Several local circuit courts still are not in compliance with the law, according to a local attorney. A law passed in 2017 required all circuit courts in Illinois by January 1st, 2018 to have a veterans treatment court operational for honorably discharged veterans charged with crimes. The courts allow veterans who were honorably discharged to plead guilty to a crime in exchange for a probation sentence. Veterans also can apply to have their records expunged upon completing the sentence. Those who use the courts typically face lower level felonies.
Local attorney and veteran Tyson Manker who spoke about his own case in front of federal court last week expressed his displeasure in local leadership’s abilities to get the courts established in the region.
Manker says that cost should not be an issue to local circuit courts, as the Illinois law establishes a method of funding the extra court through a $5 service fee for every trial in the court. Manker says it acts much like drug probationary courts and first offender hearings in circuit courts.
Many of the counties in the area have pushed back against the idea saying that a lack of need and a lack of resources has not made it necessary to set up the courts despite being in non-compliance. Those who work in veterans treatment courts say they’re more informal and less adversarial than typical courtrooms and veterans who go through a treatment program have less of a chance of re-offending according to preliminary data about their effectiveness. A team of attorneys, probation officers and treatment professionals with the federal Department of Veterans Affairs work together on behalf of defendants.

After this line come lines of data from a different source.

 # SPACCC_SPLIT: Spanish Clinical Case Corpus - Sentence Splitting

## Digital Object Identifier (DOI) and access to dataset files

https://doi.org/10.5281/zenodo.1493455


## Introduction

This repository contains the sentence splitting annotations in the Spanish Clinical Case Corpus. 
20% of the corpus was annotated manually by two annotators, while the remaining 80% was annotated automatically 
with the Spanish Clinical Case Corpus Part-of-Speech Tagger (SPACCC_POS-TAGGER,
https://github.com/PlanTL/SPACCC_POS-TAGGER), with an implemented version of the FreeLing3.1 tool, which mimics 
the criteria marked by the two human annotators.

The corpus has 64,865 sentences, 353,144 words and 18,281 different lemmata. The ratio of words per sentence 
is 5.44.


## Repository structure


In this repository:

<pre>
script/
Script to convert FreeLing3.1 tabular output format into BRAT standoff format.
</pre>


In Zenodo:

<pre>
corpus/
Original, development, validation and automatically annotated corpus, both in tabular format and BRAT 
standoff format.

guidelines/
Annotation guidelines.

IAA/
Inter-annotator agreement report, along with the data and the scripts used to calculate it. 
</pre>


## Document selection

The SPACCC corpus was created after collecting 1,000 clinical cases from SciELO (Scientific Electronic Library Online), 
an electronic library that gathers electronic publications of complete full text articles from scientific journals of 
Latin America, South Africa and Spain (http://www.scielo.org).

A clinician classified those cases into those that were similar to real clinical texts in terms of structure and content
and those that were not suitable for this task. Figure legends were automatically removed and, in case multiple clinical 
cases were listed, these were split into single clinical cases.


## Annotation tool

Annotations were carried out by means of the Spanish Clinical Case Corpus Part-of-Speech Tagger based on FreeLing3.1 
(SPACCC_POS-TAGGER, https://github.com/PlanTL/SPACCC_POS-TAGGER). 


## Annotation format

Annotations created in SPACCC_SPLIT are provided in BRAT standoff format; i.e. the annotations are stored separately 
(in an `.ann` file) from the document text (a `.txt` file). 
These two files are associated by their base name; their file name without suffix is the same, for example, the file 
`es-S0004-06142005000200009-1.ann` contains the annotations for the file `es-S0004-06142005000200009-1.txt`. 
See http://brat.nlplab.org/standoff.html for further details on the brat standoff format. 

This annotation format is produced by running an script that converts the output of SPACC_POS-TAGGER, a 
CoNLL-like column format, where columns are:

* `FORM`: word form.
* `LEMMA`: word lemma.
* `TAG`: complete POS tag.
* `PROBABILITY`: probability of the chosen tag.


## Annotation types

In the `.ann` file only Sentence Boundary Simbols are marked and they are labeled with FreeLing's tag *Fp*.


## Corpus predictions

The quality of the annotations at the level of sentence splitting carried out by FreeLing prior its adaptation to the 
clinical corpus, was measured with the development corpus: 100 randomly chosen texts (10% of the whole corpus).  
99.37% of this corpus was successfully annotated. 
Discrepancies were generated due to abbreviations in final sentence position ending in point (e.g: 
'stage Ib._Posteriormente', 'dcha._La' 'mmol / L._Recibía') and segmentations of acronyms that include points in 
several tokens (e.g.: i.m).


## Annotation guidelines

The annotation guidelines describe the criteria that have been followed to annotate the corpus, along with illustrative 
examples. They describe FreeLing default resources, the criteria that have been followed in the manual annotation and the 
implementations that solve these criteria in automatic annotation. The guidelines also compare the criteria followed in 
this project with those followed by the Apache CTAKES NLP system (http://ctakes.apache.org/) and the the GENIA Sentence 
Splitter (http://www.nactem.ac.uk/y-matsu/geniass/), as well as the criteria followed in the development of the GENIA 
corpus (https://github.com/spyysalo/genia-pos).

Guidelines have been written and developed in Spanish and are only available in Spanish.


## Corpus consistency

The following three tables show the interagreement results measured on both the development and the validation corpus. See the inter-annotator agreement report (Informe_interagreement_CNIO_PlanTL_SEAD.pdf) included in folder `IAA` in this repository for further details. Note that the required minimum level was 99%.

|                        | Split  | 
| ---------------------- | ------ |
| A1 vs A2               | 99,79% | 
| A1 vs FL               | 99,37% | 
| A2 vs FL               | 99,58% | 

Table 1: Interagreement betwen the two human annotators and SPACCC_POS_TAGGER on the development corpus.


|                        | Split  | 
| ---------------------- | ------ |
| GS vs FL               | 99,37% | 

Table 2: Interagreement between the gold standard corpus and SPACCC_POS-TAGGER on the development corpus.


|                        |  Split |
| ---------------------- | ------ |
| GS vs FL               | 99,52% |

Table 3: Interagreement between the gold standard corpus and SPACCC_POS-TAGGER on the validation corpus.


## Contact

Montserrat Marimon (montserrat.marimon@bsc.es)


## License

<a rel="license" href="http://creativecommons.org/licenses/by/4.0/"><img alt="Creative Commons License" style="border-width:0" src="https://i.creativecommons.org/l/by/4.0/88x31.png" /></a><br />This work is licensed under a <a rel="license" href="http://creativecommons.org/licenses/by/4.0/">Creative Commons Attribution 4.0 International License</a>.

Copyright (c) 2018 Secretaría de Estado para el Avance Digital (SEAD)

Manker says that it’s a bit of a slap in the face by local lawmakers who stand up and are recognized at Veterans Day and Memorial Day ceremonies and do nothing. He says it’s something he is going to continue to push for in the near future by continuing to talk to and lobby local leaders.
Several candidates running for State’s Attorney in the area circuits have given mixed answers on whether they would be in support of setting up the courts locally. Many have said that they would be willing to set up agreements with other counties to have a regional veteran’s court so it remains cost effective for their county courtrooms.